Şunu söylemek istiyorum. Türkiye Gençlik Birliği Derneği ve Türkiye Gençlik Federasyonu (1997-2014) Genel Başkanlığı yaptığım yıllarda olduğu gibi, bugün de Şiddetsiz Toplum Derneği Başkanı (2015-….) ve Sonsöz Gazetesi-Sonsöz İnternet Haber Sitesi yazarı olarak sıklıkla “Şiddetsiz, silahsız Türkiye ve Dünya”, hatta uzay konusunu işliyor ve öneriler yapıyorum.
Yıllardır kitabımda, konuşmalarımda ve yazılarımda yüksek sesle haykırdığım büyük hedef görülmedi, duyulmadı, belki de önemsenmedi. Üzgünüm, gazeteci meslektaşlarımca da değerlendirilmedi, önemsenmedi. Ben kimim ki…
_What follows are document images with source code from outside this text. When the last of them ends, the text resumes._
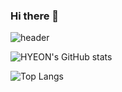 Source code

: ### Hi there 👋

![header](https://capsule-render.vercel.app/api?type=transparent&color=auto&height=300&section=header&text=WELCOME!&animation=twinkling&fontColor=739CA8&desc=hyeon317.GITHUB&descAlign=70&descAlignY=65&fontSize=90)

![HYEON's GitHub stats](https://github-readme-stats.vercel.app/api?username=hyeon317&hide=contribs,prs)

![Top Langs](https://github-readme-stats.vercel.app/api/top-langs/?username=hyeon317&layout=compact)



<!--
**hyeon317/hyeon317** is a ✨ _special_ ✨ repository because its `README.md` (this file) appears on your GitHub profile.

Here are some ideas to get you started:

- 🔭 I’m currently working on ...
- 🌱 I’m currently learning ...
- 👯 I’m looking to collaborate on ...
- 🤔 I’m looking for help with ...
- 💬 Ask me about ...
- 📫 How to reach me: ...
- 😄 Pronouns: ...
- ⚡ Fun fact: ...
-->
Oysa bugün, Adalet ve Kalkınma Partisi (AKPARTİ), Milliyetçi Hareket Partisi (MHP) ve Halkların Eşitlik ve Demokrasi Partisi’nin (DEM) birlikteliğinde, 47 yıldır Türkiye’nin büyük sorunu olan, kısa adı üç harften oluşan silahlı şiddet örgütünün silahlarını teslim etmesi ve şiddete son vermesi süreci başlatıldı. Değerlendirmeye, öneriye, hatta eleştiriye açık bir süreç.
Şunu algılamış olmalısınız. Şiddet örgütlerinin isimlerine asla yer vermiyorum. Burada da “kısa adı üç harften oluşan silahlı şiddet örgütü” dedim. Şiddet örgütlerinin isimlerini yazanların ve seslendirenlerin, istemeden olsa bile o örgütün propagandasını yaptıkları kanısındayım.
Gelecek yazımda, silahların hangi yöntemlerle teslim edilmesi, geri dönüştürülerek ekonomiye kazandırılması ve bu sürecin göremediğimiz, ancak birkaç olasılığın bulunacağı hedefinde nelerin yer alabileceği konularına değinmeye çalışacağım.
Türkiye’yi yerin üstündeki cennete çevirmeye çalışan melek kişilikli yurttaşlarımızın, hepimizin işi çok zor. Ancak, sevgi ve umut öyle iki güç ki, hiçbir şey ve hiç kimse yok edemez. En önemli niteliği ise şiddeti ve silahı, şiddetsiz ve silahsız yöntemlerle etkisiz hale getirmesi, korku, endişe ve kuşkulara neden olanları “iyi”leştirmesi.